**BRIEF**
Which of the lines in the data mention the string "locations"? List them all.

**MATERIAL FOR THE TASK**
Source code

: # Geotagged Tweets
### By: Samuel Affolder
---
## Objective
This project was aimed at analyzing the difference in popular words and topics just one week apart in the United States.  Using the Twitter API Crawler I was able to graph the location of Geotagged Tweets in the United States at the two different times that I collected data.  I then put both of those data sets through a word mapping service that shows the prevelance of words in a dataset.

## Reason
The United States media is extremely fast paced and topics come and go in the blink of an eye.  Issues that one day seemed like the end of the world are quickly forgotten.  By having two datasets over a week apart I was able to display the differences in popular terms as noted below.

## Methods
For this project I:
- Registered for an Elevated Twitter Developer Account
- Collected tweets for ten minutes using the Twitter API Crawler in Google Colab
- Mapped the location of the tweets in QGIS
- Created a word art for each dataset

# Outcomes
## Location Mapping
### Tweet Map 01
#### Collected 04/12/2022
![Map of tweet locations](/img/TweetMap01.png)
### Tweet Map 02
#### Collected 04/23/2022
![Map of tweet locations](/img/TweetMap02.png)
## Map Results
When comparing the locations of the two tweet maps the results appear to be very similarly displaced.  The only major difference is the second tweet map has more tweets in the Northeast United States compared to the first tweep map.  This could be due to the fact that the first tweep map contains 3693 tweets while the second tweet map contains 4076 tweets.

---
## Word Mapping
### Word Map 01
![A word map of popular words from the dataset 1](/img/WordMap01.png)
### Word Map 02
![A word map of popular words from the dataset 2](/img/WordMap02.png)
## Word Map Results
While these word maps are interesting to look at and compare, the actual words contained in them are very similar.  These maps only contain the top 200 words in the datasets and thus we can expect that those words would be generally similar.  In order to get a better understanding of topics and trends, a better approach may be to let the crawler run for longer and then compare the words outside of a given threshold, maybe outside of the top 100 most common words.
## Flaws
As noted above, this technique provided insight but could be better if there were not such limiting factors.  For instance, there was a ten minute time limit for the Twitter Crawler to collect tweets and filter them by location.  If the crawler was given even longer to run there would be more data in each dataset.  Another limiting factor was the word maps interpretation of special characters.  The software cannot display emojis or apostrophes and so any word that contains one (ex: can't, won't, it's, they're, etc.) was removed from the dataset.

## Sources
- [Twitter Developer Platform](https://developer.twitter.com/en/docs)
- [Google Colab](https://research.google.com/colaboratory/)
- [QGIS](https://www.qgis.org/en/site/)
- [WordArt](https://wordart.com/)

**OUTPUT FOR THIS EXERCISE**
![Map of tweet locations](/img/TweetMap01.png)
![Map of tweet locations](/img/TweetMap02.png)
When comparing the locations of the two tweet maps the results appear to be very similarly displaced.  The only major difference is the second tweet map has more tweets in the Northeast United States compared to the first tweep map.  This could be due to the fact that the first tweep map contains 3693 tweets while the second tweet map contains 4076 tweets.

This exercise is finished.